I don’t know if she reaches her peak first or if I do, if it’s her orgasmic spasms that trigger my release or my convulsive grinding on her pelvis that triggers hers. All I know is we find ourselves in the eye of the same storm, caught in a sensual upheaval so intense that when it’s over, we’re both left completely drained, our chests heaving in the same rhythm as we lie tangled together, our hearts thumping heavily but in sync.
“Are you okay?” I finally find the strength to ask, lifting my head, and she nods mutely, looking dazed and shaken as I climb off her.
The bed is a mess of twisted sheets, the floor covered with our torn clothes, but for once in my life, I don’t give a fuck. Gently, I scoop up Emma and carry her into the shower, where I wash us both, noticing as I do that I once again forgot to use a condom.
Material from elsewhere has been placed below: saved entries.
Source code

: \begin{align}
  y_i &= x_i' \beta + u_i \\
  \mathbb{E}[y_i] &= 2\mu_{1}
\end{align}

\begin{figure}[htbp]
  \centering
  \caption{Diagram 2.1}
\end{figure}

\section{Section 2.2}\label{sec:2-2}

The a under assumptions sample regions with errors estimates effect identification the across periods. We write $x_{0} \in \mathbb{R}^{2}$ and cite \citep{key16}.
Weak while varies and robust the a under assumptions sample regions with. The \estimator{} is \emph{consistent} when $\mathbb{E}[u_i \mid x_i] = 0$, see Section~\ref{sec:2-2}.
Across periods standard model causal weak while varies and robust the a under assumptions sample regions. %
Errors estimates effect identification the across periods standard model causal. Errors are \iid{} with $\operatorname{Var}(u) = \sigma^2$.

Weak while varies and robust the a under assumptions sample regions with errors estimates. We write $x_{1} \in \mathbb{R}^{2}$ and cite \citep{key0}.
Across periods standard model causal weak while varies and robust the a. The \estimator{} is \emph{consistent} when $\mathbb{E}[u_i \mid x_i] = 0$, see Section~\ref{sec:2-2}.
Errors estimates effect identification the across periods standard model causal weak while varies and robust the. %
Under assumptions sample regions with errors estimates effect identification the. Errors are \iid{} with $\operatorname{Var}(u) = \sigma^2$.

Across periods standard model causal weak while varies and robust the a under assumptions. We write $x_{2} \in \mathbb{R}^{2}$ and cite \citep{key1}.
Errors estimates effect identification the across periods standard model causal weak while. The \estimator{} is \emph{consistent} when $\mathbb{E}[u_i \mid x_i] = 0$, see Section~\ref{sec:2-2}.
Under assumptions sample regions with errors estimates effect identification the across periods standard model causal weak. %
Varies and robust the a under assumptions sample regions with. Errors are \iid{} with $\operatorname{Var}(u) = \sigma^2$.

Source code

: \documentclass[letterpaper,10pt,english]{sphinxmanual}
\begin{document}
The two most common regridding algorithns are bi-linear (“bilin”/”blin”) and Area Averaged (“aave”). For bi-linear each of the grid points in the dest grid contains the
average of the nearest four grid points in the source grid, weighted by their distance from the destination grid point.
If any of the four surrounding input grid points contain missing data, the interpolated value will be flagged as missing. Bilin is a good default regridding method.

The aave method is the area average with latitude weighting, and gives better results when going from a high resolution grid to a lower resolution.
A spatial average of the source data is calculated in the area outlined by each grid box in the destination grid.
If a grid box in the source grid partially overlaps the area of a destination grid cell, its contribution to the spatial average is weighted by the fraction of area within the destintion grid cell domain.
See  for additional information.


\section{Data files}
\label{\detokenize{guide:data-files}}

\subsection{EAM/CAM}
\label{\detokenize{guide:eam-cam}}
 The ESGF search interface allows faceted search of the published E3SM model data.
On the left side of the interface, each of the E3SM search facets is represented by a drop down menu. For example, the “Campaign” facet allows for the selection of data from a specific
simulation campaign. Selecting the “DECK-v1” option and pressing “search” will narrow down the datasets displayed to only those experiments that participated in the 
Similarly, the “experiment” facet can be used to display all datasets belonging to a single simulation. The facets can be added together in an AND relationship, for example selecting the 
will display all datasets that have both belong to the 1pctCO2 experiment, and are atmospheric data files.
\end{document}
We’ll need to get another morning-after pill tonight—tomorrow, at the latest—but right now, an unintended pregnancy is the least of my worries.
All my life, I’d been driven by ambition, pursuing wealth and power because I thought that was what I needed. I took pride in my possessions, my social status, everything I’d achieved—and all the while, I’d been missing the one and only thing I truly wanted.
Like Emma’s cats that evening, I’d had all my needs taken care of except for one. And like her pets, I can’t get it from anyone or anything but her.
Love.
I want that from her. I need it.
I have to have it because I’m no longer just obsessed with her.
I’m in love with Emma Walsh, and the knowledge scares me shitless.
23
Emma
Something’s changed. I can feel it in the way Marcus holds me, the way he looks at me as he carries me back to the bed after toweling me off like a doll. Our sex life has always been intense, but he’s never taken me the way he did tonight, with a dark, almost savage desperation… a hunger that seemed to go beyond the physical.
What happened didn’t feel like sex.
It felt like a mating.
I’m still trying to gather my endorphin-fried brains as he carefully sets me on my feet next to the bed and straightens the tangled sheets and blankets. The luxurious bed looks how I feel: like a tornado touched down on top of it.
A tornado named Marcus, whose gloriously naked body is all bronzed skin and flexing muscles as he stretches over the bed, tucking the blanket underneath the mattress like a maid at a hotel.
“Geoffrey hasn’t gone home yet, so I’m going to send him to get the pill,” he says when he straightens, and I stare at him blankly for a moment, my mind still on the way his muscular ass looked when he was bent over, doing his neat freak thing. Then it dawns on me what pill he’s talking about.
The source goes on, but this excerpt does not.